As crises econômica e social decorrentes do coronavírus, causador da Covid-19, ganharam diretrizes em forma de lei. Sancionada pelo governador Ibaneis Rocha, a Lei nº 6.552/2020 traz uma série de medidas para reduzir o risco da doença e garantir acesso aos serviços para a prevenção, tratamento e cura no Distrito Federal.

O texto, de autoria do deputado distrital José Gomes, prevê a adoção de medidas como o fornecimento de equipamentos respiratórios e de proteção individual adequados e necessários a profissionais de saúde que atuam em áreas de risco de contaminação; a limitação de tráfego local de pessoas e veículos, quando necessário; a publicidade e transparência na coleta, tratamento e divulgação dos casos de contaminados, doentes, mortos e recuperados decorrentes da doença; a proteção social dos segmentos menos favorecidos, entre outros [Veja ao final da matéria todas as diretrizes].

 

Projetos de lei de iniciativa do Poder Executivo que visem modificar leis orçamentárias com foco no combate à Covid-19 devem ser tratados com prioridade. É o caso do remanejamento de receitas e despesas que fomentem a atividade econômica e o pleno emprego, por exemplo.

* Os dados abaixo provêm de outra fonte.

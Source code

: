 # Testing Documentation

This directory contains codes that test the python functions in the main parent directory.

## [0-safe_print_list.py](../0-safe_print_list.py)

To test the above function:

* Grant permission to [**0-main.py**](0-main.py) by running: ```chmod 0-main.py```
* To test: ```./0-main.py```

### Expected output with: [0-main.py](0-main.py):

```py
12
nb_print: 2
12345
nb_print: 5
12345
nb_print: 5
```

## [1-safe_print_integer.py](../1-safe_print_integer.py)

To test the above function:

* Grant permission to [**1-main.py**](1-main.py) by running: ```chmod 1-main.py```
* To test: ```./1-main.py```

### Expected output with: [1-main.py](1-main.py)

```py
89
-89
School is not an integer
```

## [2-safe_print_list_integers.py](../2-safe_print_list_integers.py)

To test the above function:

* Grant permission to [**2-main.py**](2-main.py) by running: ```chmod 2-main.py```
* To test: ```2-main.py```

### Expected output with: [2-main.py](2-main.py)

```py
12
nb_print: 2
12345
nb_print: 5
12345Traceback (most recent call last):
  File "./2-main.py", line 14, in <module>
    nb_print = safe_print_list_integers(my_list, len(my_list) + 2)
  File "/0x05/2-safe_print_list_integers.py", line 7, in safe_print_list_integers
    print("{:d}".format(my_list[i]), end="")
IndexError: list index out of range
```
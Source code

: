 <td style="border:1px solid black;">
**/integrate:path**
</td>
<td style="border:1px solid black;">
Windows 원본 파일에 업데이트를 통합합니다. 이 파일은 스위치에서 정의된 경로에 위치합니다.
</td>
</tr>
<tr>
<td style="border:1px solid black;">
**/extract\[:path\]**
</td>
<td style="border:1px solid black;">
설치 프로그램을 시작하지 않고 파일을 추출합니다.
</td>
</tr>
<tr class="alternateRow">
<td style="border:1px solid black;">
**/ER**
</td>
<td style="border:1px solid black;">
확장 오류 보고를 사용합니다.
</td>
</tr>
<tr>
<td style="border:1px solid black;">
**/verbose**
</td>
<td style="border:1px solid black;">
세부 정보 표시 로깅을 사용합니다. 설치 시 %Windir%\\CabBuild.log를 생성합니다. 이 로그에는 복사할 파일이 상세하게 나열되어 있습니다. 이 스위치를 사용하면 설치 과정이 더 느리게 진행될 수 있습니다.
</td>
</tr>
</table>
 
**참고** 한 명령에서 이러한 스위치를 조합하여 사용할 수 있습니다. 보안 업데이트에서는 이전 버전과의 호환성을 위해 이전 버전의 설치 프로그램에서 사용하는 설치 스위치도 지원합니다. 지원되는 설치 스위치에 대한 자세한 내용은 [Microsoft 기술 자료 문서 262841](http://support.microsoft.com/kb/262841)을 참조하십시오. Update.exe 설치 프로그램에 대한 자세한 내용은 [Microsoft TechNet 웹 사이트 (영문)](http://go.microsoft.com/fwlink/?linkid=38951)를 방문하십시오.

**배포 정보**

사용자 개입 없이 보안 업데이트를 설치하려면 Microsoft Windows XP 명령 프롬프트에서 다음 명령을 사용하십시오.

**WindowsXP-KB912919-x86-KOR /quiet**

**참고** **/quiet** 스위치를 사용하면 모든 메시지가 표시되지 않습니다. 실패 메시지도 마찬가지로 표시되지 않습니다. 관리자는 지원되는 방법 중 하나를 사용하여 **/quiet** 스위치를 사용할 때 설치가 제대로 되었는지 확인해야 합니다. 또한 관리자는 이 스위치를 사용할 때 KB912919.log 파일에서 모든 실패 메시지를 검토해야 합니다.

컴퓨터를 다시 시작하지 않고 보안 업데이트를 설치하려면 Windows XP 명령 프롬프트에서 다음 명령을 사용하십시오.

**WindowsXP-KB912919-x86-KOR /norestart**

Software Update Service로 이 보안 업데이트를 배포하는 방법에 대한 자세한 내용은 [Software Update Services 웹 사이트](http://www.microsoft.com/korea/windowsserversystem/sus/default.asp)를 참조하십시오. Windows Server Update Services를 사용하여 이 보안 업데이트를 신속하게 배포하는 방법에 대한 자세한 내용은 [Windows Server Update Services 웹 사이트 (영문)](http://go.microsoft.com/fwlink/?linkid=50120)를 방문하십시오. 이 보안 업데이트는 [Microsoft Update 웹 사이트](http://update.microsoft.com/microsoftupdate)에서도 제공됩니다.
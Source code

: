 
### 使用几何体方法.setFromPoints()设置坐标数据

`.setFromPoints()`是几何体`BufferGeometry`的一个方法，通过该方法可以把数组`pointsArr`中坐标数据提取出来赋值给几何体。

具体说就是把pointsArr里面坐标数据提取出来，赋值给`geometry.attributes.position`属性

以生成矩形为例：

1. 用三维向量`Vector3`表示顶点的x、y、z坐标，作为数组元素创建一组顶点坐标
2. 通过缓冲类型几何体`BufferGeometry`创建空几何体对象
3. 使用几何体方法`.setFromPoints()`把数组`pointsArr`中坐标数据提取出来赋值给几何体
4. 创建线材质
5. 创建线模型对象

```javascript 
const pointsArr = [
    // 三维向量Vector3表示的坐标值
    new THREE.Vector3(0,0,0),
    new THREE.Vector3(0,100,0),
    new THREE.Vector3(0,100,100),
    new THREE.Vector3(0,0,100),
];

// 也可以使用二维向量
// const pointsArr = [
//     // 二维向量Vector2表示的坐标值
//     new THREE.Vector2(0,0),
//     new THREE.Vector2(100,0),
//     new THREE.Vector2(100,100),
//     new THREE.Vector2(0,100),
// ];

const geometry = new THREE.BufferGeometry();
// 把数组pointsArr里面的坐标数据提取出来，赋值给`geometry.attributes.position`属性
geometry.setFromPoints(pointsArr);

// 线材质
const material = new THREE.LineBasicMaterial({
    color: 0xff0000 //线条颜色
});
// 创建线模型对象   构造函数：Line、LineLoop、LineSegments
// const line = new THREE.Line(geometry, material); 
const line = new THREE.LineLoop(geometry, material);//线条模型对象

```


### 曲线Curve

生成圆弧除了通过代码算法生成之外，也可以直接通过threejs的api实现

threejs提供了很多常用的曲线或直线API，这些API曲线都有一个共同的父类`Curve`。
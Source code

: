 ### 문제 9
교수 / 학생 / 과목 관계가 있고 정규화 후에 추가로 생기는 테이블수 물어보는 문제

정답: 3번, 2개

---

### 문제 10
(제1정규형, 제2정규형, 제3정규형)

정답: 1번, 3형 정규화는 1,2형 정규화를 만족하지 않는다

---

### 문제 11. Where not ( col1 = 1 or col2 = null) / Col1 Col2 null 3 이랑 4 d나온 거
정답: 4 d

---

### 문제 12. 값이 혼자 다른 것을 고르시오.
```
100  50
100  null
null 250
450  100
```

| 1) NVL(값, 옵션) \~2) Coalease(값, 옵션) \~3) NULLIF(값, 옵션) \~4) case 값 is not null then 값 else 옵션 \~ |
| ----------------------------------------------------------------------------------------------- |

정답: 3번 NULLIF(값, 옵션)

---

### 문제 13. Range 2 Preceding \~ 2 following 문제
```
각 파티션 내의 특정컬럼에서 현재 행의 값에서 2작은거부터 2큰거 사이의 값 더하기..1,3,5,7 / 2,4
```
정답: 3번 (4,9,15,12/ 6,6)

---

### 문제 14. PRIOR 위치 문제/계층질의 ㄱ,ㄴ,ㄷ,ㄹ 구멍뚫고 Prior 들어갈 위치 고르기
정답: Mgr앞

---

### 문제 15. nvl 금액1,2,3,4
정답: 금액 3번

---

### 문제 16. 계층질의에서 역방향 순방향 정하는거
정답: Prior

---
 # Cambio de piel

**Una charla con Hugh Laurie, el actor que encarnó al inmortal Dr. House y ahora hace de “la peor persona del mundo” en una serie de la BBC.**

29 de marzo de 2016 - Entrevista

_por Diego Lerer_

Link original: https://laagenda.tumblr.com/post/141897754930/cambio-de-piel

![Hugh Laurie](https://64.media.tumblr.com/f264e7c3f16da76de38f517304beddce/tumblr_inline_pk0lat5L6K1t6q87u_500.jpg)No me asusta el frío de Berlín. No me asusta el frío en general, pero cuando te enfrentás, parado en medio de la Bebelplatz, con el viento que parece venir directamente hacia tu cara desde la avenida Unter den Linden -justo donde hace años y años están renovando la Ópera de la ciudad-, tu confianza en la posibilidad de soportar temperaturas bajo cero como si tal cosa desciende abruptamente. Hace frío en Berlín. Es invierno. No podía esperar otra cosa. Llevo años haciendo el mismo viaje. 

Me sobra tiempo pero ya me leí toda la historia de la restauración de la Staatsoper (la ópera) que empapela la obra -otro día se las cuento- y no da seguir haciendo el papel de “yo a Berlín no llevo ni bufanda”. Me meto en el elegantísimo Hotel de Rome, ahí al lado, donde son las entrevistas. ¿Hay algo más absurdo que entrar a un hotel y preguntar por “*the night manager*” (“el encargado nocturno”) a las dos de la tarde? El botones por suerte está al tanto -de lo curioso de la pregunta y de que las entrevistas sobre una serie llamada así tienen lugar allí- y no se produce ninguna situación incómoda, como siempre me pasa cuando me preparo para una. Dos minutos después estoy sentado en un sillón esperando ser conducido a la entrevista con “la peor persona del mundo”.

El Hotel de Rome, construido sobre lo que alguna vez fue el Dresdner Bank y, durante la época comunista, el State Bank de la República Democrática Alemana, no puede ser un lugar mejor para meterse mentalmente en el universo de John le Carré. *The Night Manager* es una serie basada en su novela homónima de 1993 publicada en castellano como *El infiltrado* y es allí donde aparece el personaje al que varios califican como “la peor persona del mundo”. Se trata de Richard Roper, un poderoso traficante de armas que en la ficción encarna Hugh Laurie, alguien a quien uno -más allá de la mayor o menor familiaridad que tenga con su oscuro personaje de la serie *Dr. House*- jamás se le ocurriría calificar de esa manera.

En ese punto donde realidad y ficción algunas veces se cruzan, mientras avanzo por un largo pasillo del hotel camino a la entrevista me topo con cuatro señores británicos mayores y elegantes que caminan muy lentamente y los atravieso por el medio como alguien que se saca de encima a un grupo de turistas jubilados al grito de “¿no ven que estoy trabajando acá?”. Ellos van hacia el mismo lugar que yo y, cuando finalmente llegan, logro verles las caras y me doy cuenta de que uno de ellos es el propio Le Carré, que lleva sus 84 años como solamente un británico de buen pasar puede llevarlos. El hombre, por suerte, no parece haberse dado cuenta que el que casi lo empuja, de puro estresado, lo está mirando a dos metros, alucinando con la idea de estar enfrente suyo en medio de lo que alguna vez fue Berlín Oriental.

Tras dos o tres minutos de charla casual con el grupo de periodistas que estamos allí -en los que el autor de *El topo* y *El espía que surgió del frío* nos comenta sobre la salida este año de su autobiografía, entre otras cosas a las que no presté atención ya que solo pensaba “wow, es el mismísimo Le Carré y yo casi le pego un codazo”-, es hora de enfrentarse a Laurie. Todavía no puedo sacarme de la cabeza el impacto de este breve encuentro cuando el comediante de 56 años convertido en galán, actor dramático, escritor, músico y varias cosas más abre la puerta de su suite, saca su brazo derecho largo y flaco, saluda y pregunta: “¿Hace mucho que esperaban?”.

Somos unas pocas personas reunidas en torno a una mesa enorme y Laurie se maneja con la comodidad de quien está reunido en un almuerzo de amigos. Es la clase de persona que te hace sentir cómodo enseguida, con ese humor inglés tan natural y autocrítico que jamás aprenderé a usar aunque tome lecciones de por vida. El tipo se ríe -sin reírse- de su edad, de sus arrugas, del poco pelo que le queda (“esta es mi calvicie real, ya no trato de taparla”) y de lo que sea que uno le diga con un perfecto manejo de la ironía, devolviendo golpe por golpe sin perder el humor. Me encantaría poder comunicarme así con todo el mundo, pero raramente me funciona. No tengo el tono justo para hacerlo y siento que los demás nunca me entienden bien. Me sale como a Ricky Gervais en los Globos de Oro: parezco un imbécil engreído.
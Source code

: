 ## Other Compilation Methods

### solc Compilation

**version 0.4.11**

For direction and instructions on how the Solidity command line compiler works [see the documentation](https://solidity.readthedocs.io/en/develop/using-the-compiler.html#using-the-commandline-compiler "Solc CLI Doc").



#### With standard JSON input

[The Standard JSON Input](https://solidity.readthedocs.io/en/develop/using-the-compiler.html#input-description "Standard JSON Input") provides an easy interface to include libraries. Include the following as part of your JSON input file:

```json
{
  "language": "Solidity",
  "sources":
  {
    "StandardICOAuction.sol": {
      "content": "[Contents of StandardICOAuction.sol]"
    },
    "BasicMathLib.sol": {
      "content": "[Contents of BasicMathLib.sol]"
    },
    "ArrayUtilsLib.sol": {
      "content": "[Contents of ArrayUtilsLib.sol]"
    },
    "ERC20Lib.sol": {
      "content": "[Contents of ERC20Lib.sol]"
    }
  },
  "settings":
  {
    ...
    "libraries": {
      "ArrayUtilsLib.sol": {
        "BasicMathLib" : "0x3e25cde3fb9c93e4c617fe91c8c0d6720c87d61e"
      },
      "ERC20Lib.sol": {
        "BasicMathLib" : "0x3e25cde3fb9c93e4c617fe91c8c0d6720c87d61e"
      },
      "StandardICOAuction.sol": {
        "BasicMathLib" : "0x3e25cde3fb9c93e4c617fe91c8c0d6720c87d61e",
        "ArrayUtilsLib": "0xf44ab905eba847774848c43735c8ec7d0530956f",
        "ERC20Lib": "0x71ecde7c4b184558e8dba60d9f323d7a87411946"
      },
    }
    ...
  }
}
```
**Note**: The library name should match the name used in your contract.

O texto ainda determina que as medidas adotadas pelo estado devem observar a redução de riscos à vida, saúde e emprego, proteger e valorizar profissionais de saúde, fomentar atividades econômicas e zelar pela continuidade de serviços públicos essenciais à saúde.

 

De acordo com a Lei nº 6.552/2020, as políticas distritais adotadas no combate à Covid-19 devem observar os seguintes princípios:

 

– Acesso universal e igualitário às ações que visem à redução do risco da doença Covid-19 e aos serviços para sua prevenção, tratamento e cura;

– Obrigação de zelar pelos profissionais que trabalham na saúde e em áreas de risco de contaminação, mediante fornecimento de equipamentos respiratórios e de proteção individual adequados e necessários;

– Limitação de tráfego local de pessoas e veículos nos casos necessários, resguardada a liberdade econômica que assegure com responsabilidade o abastecimento alimentar e de produtos essenciais à saúde e à manutenção de relações trabalhistas e econômicas;

– Publicidade e transparência na coleta, tratamento e divulgação de dados referentes ao número de contaminados, doentes, mortos e recuperados, ressalvadas as informações imprescindíveis à segurança da sociedade e à privacidade do paciente;

– Competência e uniformidade de doutrina e de procedimentos para adoção e esclarecimento oficial de medidas para o enfrentamento da virose e suas consequências, inclusive sobre a interpretação de leis, atos e contratos administrativos;

– Continuidade dos serviços públicos relevantes e essenciais prestados pelo Estado, diretamente ou mediante delegação, por associações civis ou por sociedades empresárias contratadas mediante terceirização;

– Proteção social dos segmentos menos favorecidos;

– Economicidade com os recursos públicos destinados a áreas não essenciais;

– Indisponibilidade e supremacia do interesse público.